LCzero sacs a knight for nothing

Discussion of anything and everything relating to chess playing software and machines.

Moderators: hgm, Rebel, chrisw

Daniel Shawul
Posts: 4185
Joined: Tue Mar 14, 2006 11:34 am
Location: Ethiopia

LCzero sacs a knight for nothing

Post by Daniel Shawul »

[D]3r1bk1/1p3ppp/2p2p2/2Pq4/1P1Pr3/3R1NP1/2Q2P1P/3R2K1 w - - 5 24

Here LC0 moved Ne5 on TCEC's 43-core hardware! Note that this blunder is probably not due to a bug as most other engines would have it, but that the algorithm is working as intended and can produce such tactical blunders even on this massive hardware.

Are you telling me that this is not a problem for L0 or A0, and that it can be solved with bigger net and more training !?

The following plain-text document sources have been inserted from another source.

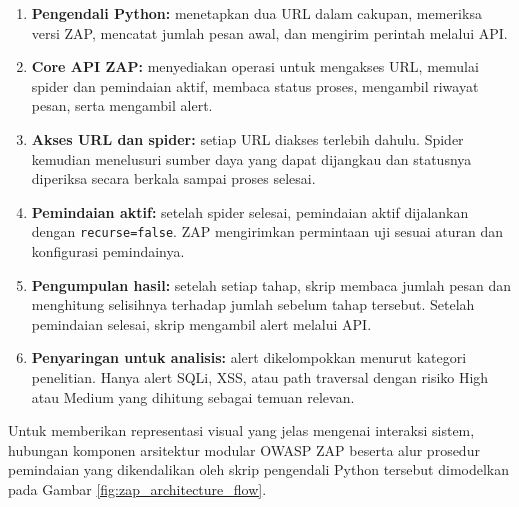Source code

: \begin{enumerate}
    \item \textbf{Pengendali Python:} menetapkan dua URL dalam cakupan, memeriksa versi ZAP, mencatat jumlah pesan awal, dan mengirim perintah melalui API.
    \item \textbf{Core API ZAP:} menyediakan operasi untuk mengakses URL, memulai spider dan pemindaian aktif, membaca status proses, mengambil riwayat pesan, serta mengambil alert.
    \item \textbf{Akses URL dan spider:} setiap URL diakses terlebih dahulu. Spider kemudian menelusuri sumber daya yang dapat dijangkau dan statusnya diperiksa secara berkala sampai proses selesai.
    \item \textbf{Pemindaian aktif:} setelah spider selesai, pemindaian aktif dijalankan dengan \texttt{recurse=false}. ZAP mengirimkan permintaan uji sesuai aturan dan konfigurasi pemindainya.
    \item \textbf{Pengumpulan hasil:} setelah setiap tahap, skrip membaca jumlah pesan dan menghitung selisihnya terhadap jumlah sebelum tahap tersebut. Setelah pemindaian selesai, skrip mengambil alert melalui API.
    \item \textbf{Penyaringan untuk analisis:} alert dikelompokkan menurut kategori penelitian. Hanya alert SQLi, XSS, atau path traversal dengan risiko High atau Medium yang dihitung sebagai temuan relevan.
\end{enumerate}

Untuk memberikan representasi visual yang jelas mengenai interaksi sistem, hubungan komponen arsitektur modular OWASP ZAP beserta alur prosedur pemindaian yang dikendalikan oleh skrip pengendali Python tersebut dimodelkan pada Gambar \ref{fig:zap_architecture_flow}.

I suspect the averaging of scores is responsible for this blunder. When a position has a few good moves and the policy network fails to pick them, these things can happen.
Michel
Posts: 2272
Joined: Mon Sep 29, 2008 1:50 am

Re: LCzero sacs a knight for nothing

Post by Michel »

Duplicate. Cannot delete for some reason.
Last edited by Michel on Thu Apr 19, 2018 9:15 pm, edited 1 time in total.
Ideas=science. Simplification=engineering.
Without ideas there is nothing to simplify.
Michel
Posts: 2272
Joined: Mon Sep 29, 2008 1:50 am

Re: LCzero sacs a knight for nothing

Post by Michel »

Are you telling me that this is not a problem for L0 or A0, and that it can be solved with bigger net and more training !?
The purpose of the experiment it to find out... We are only at the beginning.

Seriously. I think you should give LC0 some time. I know you have shown that MCTS is a disaster in Scorpio. But LC0 has a very different type of evaluation function.
Ideas=science. Simplification=engineering.
Without ideas there is nothing to simplify.
Dann Corbit
Posts: 12538
Joined: Wed Mar 08, 2006 8:57 pm
Location: Redmond, WA USA

Re: LCzero sacs a knight for nothing

Post by Dann Corbit »

Since the new neural net setup (0.7) and participation of Google Colab, it has started to take off again.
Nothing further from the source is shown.